一方で、冷房については結露のリスク等の理由から現状はエアコン以外の選択肢がないと言えますが、ミサワホームではこれまで「輻射パネルルーバー冷暖房」というアルミ製のルーバーの中に冷温水を流して空調する商品を販売しています。冷房時はとても冷たい水が流れるためパネル表面が結露しますが、これを適切に排水することで、除湿の効果も見込めます。しかし居住者からすると除湿効果があるとはいえ結露水への抵抗感があるということやメンテナンスの手間などがネックとなり導入事例は少ないのが現状です。
快適な温度には個人差がある
また、寝室ではエアコンの快適な設定温度が夫婦間などの個人ごとに異なることも問題となります。あるエアコンメーカーの調査では55%の割合でエアコンの設定温度が原因で喧嘩したことがあるという結果があります。さらには寝室での快適な温度が異なるということは、「睡眠の質」に大きく影響します。
開発の狙いどころ
今回開発した「壁放射冷暖房」はこういった様々な問題を解決すべく、「非結露」「個人ごとの温冷感に対応可能なパーソナルな空調」「睡眠の質の向上」といったものをコンセプトとして開発しています。
2.「壁放射冷暖房システム」のしくみ
層構成と材料構成
図1が壁放射冷暖房の断面図です。層構成を見るとわかるように、使用している材料は普通の木材や石膏ボードが主なのでイニシャルコストを低くすることができています。また、大工さんも慣れ親しんでいる材料なので、施工も難しくありません。
寝室のベッドヘッドボードとの組み合わせ
今回はベッドヘッドボードという、寝室のベッドに合わせた内装デザインとして設計され、パーソナルな照明器具を配置したり小物を置く棚を設けたりするインテリアと一体となっています。これは住宅の構造体とは干渉しないため、構造や耐火などの法律上の問題もありません。 そのベッドヘッドボードの裏面に冷温水配管を埋め込み、ヒートポンプ冷温水システムというエアコンの室外機のようなものと繋ぐことでベッドヘッドボードの表面温度を制御するしくみとなっています。
冷やしすぎないということ
とても簡単な言い方をすると、今回開発した壁放射冷暖房は、床暖房のパネルを壁に設置して、そこに結露しないくらいの「冷たすぎない水」を流して、ベッドで寝ている人に涼しさを提供するシステムです。

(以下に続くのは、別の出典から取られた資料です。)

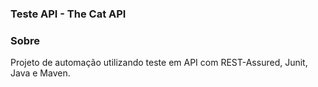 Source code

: ### Teste API - The Cat API

### Sobre
Projeto de automação utilizando teste em API com REST-Assured, Junit, Java e Maven. 


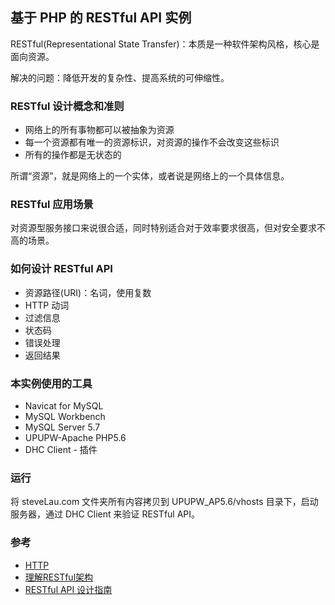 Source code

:## 基于 PHP 的 RESTful API 实例

RESTful(Representational State Transfer)：本质是一种软件架构风格，核心是面向资源。

解决的问题：降低开发的复杂性、提高系统的可伸缩性。

### RESTful 设计概念和准则

* 网络上的所有事物都可以被抽象为资源
* 每一个资源都有唯一的资源标识，对资源的操作不会改变这些标识
* 所有的操作都是无状态的

所谓“资源”，就是网络上的一个实体，或者说是网络上的一个具体信息。

### RESTful 应用场景

对资源型服务接口来说很合适，同时特别适合对于效率要求很高，但对安全要求不高的场景。

### 如何设计 RESTful API

* 资源路径(URI)：名词，使用复数
* HTTP 动词
* 过滤信息
* 状态码
* 错误处理
* 返回结果

### 本实例使用的工具

* Navicat for MySQL
* MySQL Workbench
* MySQL Server 5.7
* UPUPW-Apache PHP5.6
* DHC Client - 插件

### 运行

将 steveLau.com 文件夹所有内容拷贝到 UPUPW_AP5.6/vhosts 目录下，启动服务器，通过 DHC Client 来验证 RESTful API。

### 参考

* [HTTP](https://github.com/steveLauwh/TCP-IP/tree/master/HTTP)
* [理解RESTful架构](http://www.ruanyifeng.com/blog/2011/09/restful)
* [RESTful API 设计指南](http://www.ruanyifeng.com/blog/2014/05/restful_api)
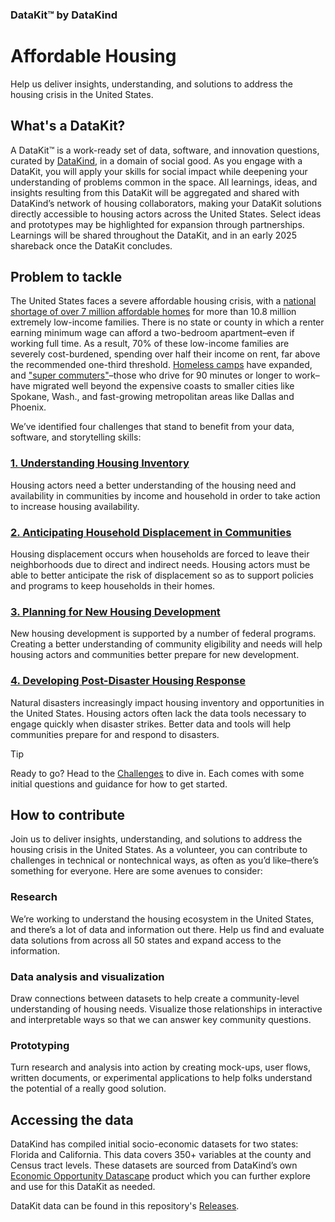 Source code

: ### DataKit™ by DataKind
# Affordable Housing
Help us deliver insights, understanding, and solutions to address the housing crisis in the United States.

## What's a DataKit?
A DataKit™ is a work-ready set of data, software, and innovation questions, curated by [DataKind](https://www.datakind.org/), in a domain of social good.  As you engage with a DataKit, you will apply your skills for social impact while deepening your understanding of problems common in the space. All learnings, ideas, and insights resulting from this DataKit will be aggregated and shared with DataKind’s network of housing collaborators, making your DataKit solutions directly accessible to housing actors across the United States. Select ideas and prototypes may be highlighted for expansion through partnerships. Learnings will be shared throughout the DataKit, and in an early 2025 shareback once the DataKit concludes.

## Problem to tackle
The United States faces a severe affordable housing crisis, with a [national shortage of over 7 million affordable homes](https://nlihc.org/explore-issues/why-we-care/problem) for more than 10.8 million extremely low-income families. There is no state or county in which a renter earning minimum wage can afford a two-bedroom apartment–even if working full time. As a result, 70% of these low-income families are severely cost-burdened, spending over half their income on rent, far above the recommended one-third threshold. [Homeless camps](https://www.nytimes.com/2023/02/03/business/economy/us-homeless-population-count.html) have expanded, and ["super commuters"](https://www.nytimes.com/2024/03/27/briefing/affordable-housing-crisis.html?unlocked_article_code=1.I04.L81I.jbtJBTVGU-9n&smid=url-share)–those who drive for 90 minutes or longer to work–have migrated well beyond the expensive coasts to smaller cities like Spokane, Wash., and fast-growing metropolitan areas like Dallas and Phoenix.

We’ve identified four challenges that stand to benefit from your data, software, and storytelling skills:

### [1. Understanding Housing Inventory](https://github.com/datakind/datakit-housing-event/discussions/1)
Housing actors need a better understanding of the housing need and availability in communities by income and household in order to take action to increase housing availability. 

### [2. Anticipating Household Displacement in Communities](https://github.com/datakind/datakit-housing-event/discussions/2)
Housing displacement occurs when households are forced to leave their neighborhoods due to direct and indirect needs. Housing actors must be able to better anticipate the risk of displacement so as to support policies and programs to keep households in their homes.

### [3. Planning for New Housing Development](https://github.com/datakind/datakit-housing-event/discussions/3)
New housing development is supported by a number of federal programs. Creating a better understanding of community eligibility and needs will help housing actors and communities better prepare for new development.

### [4. Developing Post-Disaster Housing Response](https://github.com/datakind/datakit-housing-event/discussions/5)
Natural disasters increasingly impact housing inventory and opportunities in the United States. Housing actors often lack the data tools necessary to engage quickly when disaster strikes. Better data and tools will help communities prepare for and respond to disasters.

> [!TIP]
> Ready to go? Head to the [Challenges](https://github.com/datakind/datakit-housing-event/discussions/categories/challenges) to dive in. Each comes with some initial questions and guidance for how to get started.

## How to contribute
Join us to deliver insights, understanding, and solutions to address the housing crisis in the United States. As a volunteer, you can contribute to challenges in technical or nontechnical ways, as often as you’d like–there’s something for everyone. Here are some avenues to consider:

### Research
We’re working to understand the housing ecosystem in the United States, and there’s a lot of data and information out there. Help us find and evaluate data solutions from across all 50 states and expand access to the information.  

### Data analysis and visualization
Draw connections between datasets to help create a community-level understanding of housing needs. Visualize those relationships in interactive and interpretable ways so that we can answer key community questions.   

### Prototyping
Turn research and analysis into action by creating mock-ups, user flows, written documents, or experimental applications to help folks understand the potential of a really good solution. 

## Accessing the data
DataKind has compiled initial socio-economic datasets for two states: Florida and California. This data covers 350+ variables at the county and Census tract levels. These datasets are sourced from DataKind’s own [Economic Opportunity Datascape](https://eodatascape.datakind.org/) product which you can further explore and use for this DataKit as needed.

DataKit data can be found in this repository's [Releases](https://github.com/datakind/datakit-housing-fall-2024/releases/latest).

「冷たすぎない水」なので、部屋全体を冷やす能力は無いですが、寝室の頭元に設置して寝ている人をやんわり冷やすことができます。また、その結果として睡眠の質の向上が期待できるため、実際の被験者実験などによって効果を検証中です。
3.「壁放射冷暖房システム」の温熱効果確認
頭付近の温度が室温-2℃に
では実際に、夏の寝室という環境において、どのような効果があるのかということを、「人工気候室」という室温や湿度を自由にコントロールすることができる実験室で測定しました。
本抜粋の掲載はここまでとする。